Pivoting is the act of using an initially breached system to gain further access to the target network. It is a way to move inside a network, access other systems, and escalate privileges.

Methodology

  • Initial Access via Compromised cPanel Accounts: After the Sea Turtle group acquires a cPanel account, they will start operating SSH access on the account. The group could add its SSH keys to the server or take advantage of an already existing SSH configuration on the machine.
  • The Use of SSH for Lateral Movement: Secure Shell, or SSH, is a cryptographic network protocol for secure data communication, remote command-line login, and other secure network services. While using SSH, the attackers could move laterally within the network securely and silently.
  • Escalating Privileges: Pivoting altogether is utilized for escalating privileges ultimately. If an attacker has SSH access, it will allow him to execute commands, deploy tools, or exploit extra vulnerabilities within the network to gain higher-privileged access. Maintaining Persistence: SSH can be used to persist within a network in such a way that it gives continued access for further operations or even data exfiltration.

Using SSH for Pivoting:

  • Secure and Covert: Because SSH, by default, secures the channel with encryption, it will be less likely to raise an alarm.
  • Ubiquity and Trust: SSH is so pervasive in the workings of many organizations that its traffic is less suspicious and more often enjoys intrinsic trust within network environments.
  • Flexibility and Power: SSH can execute a large set of commands and access resources, which makes it a powerful tool.
Source: https://blog.strikeready.com/blog/pivoting-through-a-sea-of-indicators-to-spot-turtles/

B. SnappyTCP Backdoor

The Sea Turtle group’s use of the SnappyTCP backdoor represents a significant aspect of their evolved cyber-espionage toolkit. This section explores the mechanism of action of the SnappyTCP backdoor and examines its impact on affected organizations through hypothetical case studies.

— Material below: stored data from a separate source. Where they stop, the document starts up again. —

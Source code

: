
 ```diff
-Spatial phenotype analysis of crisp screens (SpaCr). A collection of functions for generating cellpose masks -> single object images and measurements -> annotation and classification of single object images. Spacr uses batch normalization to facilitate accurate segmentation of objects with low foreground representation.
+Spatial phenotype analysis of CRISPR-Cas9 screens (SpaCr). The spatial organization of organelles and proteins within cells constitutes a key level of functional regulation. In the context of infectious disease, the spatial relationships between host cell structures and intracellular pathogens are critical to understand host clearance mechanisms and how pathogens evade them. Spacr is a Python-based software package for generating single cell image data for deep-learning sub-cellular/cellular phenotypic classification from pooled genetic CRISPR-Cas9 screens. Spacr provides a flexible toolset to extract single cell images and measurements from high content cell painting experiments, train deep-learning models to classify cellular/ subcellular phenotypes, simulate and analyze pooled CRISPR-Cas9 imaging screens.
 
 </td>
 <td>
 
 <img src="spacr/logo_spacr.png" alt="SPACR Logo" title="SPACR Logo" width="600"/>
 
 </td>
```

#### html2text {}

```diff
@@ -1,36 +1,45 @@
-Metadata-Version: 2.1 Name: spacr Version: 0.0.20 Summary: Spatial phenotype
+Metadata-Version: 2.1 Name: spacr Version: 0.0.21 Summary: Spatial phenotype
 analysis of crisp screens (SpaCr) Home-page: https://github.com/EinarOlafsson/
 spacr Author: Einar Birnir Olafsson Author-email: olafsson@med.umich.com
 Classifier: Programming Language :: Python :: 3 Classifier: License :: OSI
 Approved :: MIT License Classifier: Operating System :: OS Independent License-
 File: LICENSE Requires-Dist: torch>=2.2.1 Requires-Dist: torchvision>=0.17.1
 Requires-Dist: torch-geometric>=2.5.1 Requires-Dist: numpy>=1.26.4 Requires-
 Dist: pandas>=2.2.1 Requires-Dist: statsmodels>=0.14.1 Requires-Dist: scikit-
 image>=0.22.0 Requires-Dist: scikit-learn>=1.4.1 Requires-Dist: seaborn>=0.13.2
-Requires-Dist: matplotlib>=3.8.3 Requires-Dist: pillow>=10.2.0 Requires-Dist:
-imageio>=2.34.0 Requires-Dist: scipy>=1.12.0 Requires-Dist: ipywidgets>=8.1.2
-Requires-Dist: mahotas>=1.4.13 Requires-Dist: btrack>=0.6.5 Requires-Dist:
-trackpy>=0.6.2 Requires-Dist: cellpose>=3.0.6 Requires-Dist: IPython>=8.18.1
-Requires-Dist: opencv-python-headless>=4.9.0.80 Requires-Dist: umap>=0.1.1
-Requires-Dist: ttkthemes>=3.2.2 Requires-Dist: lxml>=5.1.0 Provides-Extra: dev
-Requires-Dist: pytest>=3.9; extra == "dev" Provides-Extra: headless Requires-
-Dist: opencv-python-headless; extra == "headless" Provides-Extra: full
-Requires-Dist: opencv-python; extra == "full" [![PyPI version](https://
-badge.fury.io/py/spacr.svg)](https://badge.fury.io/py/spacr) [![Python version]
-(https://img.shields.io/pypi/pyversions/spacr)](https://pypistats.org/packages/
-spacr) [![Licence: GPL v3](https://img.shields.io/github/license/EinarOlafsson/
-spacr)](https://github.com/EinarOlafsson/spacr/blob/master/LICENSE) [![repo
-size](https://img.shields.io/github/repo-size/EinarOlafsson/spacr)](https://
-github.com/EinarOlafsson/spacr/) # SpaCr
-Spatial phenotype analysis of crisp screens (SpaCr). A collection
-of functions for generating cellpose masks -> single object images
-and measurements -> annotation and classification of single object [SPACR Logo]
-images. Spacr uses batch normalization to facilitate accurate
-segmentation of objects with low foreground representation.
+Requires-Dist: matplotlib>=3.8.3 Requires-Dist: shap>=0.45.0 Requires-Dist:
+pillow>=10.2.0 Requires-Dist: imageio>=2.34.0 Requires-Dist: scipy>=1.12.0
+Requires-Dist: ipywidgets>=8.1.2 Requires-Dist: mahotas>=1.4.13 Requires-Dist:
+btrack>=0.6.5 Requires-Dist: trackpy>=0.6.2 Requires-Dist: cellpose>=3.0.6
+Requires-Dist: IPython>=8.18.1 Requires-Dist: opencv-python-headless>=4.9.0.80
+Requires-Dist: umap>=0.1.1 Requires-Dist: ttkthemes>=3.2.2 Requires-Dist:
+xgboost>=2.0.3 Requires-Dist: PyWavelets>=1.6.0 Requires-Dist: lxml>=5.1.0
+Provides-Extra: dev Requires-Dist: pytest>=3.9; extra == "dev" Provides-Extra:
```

Source: https://malpedia.caad.fkie.fraunhofer.de/details/elf.snappy_tcp

SnappyTCP is a reverse shell backdoor targeting Linux and Unix systems, which the Sea Turtle has used in recent operations. Some specific technical aspects of SnappyTCP include:

  • Payloads and Commands: SnappyTCP has been observed delivering various payloads and commands, including collecting email archives and potentially exploiting the stolen information for surveillance or intelligence gathering on specific individuals or groups.
  • Communication Protocol: SnappyTCP uses TCP/IP for communication, allowing it to connect with other systems over a network.
  • Features: SnappyTCP provides a persistent backdoor on compromised systems, enabling attackers to maintain access and collect data from the victim’s environment. It can also be used for data exfiltration directly to the command-and-control (C2) server using TCP or HTTP connections.
  1. Fundamentals of SnappyTCP:
  • Reverse Shell Backdoor: SnappyTCP is a type of reverse shell backdoor primarily targeting Linux and Unix systems. A reverse shell is a method attackers use to establish a command-line session with a victim’s machine. Once active, it connects back to the attacker’s system, allowing them to remotely control the compromised machine.
  • Stealth and Evasion: SnappyTCP is designed to operate stealthily, evading standard detection mechanisms. It likely uses encryption and mimics legitimate network traffic to blend in, making its detection challenging for traditional security tools.

2. Persistent Access:

  • Maintaining a Foothold: One of the key features of SnappyTCP is its ability to maintain persistent access to a compromised system. Establishing automated systems that guarantee the backdoor is active and accessible even after system reboots or network changes typically achieves this.
  • Remote Control: With persistent access, attackers can remotely execute commands, deploy additional malware, or manipulate system configurations as needed.

3. Data Collection:

  • Information Exfiltration: SnappyTCP allows the Sea Turtle group to exfiltrate sensitive data from the targeted systems. This can include confidential documents, emails, credentials, and more.
  • Surveillance: The backdoor also facilitates ongoing surveillance activities, enabling the attackers to continuously monitor the victim’s actions, network traffic, and communications.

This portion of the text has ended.